* Activity: Two lines mark the range in the entries below: the one holding "Lista de tutores" and the one holding "- Crear grupo". Set down those two and all lines between them, exactly.

* Task inputs:
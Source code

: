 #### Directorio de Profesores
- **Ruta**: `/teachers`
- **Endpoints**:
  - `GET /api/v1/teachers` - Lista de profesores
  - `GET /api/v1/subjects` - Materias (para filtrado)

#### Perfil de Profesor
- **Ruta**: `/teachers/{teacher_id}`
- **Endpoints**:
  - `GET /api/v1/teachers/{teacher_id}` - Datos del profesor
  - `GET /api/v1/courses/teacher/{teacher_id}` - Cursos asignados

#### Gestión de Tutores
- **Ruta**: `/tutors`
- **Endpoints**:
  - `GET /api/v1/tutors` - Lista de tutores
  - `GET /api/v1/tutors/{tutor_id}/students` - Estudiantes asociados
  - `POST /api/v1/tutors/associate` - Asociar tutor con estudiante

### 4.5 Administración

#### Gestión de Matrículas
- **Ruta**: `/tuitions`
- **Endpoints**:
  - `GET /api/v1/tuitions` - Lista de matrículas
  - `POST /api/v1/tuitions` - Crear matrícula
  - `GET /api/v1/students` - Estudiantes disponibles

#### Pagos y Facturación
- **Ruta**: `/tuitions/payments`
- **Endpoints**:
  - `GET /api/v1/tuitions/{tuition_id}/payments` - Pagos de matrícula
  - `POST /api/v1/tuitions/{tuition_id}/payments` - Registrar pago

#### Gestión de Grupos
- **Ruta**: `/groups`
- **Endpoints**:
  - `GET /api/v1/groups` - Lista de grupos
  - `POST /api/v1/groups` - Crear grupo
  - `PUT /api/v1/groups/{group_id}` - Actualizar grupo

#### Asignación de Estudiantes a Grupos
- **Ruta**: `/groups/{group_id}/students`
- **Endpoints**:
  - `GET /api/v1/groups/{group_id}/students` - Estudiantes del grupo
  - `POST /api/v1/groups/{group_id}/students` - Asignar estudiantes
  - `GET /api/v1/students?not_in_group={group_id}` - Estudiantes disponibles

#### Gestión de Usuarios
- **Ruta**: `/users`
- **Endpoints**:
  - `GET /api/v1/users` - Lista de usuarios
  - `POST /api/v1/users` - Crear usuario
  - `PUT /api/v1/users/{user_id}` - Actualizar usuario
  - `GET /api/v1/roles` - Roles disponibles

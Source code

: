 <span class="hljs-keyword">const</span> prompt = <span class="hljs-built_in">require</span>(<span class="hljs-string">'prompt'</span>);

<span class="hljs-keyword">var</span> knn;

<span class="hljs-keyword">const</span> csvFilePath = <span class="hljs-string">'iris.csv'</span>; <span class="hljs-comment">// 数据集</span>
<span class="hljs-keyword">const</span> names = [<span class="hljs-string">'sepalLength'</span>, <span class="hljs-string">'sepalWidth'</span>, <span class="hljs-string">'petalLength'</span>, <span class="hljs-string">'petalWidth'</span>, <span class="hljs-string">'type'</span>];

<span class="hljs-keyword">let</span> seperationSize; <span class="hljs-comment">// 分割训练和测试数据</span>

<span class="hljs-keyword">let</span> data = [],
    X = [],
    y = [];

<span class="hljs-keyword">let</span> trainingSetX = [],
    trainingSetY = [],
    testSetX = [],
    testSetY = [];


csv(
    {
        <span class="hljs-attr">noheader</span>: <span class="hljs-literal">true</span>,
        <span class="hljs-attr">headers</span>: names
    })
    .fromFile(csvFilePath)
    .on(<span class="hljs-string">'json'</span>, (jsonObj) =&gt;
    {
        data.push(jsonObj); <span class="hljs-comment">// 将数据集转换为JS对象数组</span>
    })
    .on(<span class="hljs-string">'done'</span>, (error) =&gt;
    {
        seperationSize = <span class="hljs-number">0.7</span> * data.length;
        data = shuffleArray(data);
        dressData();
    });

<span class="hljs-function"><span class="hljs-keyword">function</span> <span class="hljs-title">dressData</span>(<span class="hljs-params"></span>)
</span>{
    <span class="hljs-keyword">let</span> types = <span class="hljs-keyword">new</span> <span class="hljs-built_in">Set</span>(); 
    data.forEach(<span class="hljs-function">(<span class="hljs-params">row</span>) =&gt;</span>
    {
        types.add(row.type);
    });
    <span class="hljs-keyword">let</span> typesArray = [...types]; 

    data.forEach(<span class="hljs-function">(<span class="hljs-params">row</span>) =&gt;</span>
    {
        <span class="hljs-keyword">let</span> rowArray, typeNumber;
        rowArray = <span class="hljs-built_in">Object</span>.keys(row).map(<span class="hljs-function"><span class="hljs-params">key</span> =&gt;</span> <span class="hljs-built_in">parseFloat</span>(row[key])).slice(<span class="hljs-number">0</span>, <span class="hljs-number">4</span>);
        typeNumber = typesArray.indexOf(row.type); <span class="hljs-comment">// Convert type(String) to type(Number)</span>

* Solution to this problem:
  - `GET /api/v1/tutors` - Lista de tutores
  - `GET /api/v1/tutors/{tutor_id}/students` - Estudiantes asociados
  - `POST /api/v1/tutors/associate` - Asociar tutor con estudiante

### 4.5 Administración

#### Gestión de Matrículas
- **Ruta**: `/tuitions`
- **Endpoints**:
  - `GET /api/v1/tuitions` - Lista de matrículas
  - `POST /api/v1/tuitions` - Crear matrícula
  - `GET /api/v1/students` - Estudiantes disponibles

#### Pagos y Facturación
- **Ruta**: `/tuitions/payments`
- **Endpoints**:
  - `GET /api/v1/tuitions/{tuition_id}/payments` - Pagos de matrícula
  - `POST /api/v1/tuitions/{tuition_id}/payments` - Registrar pago

#### Gestión de Grupos
- **Ruta**: `/groups`
- **Endpoints**:
  - `GET /api/v1/groups` - Lista de grupos
  - `POST /api/v1/groups` - Crear grupo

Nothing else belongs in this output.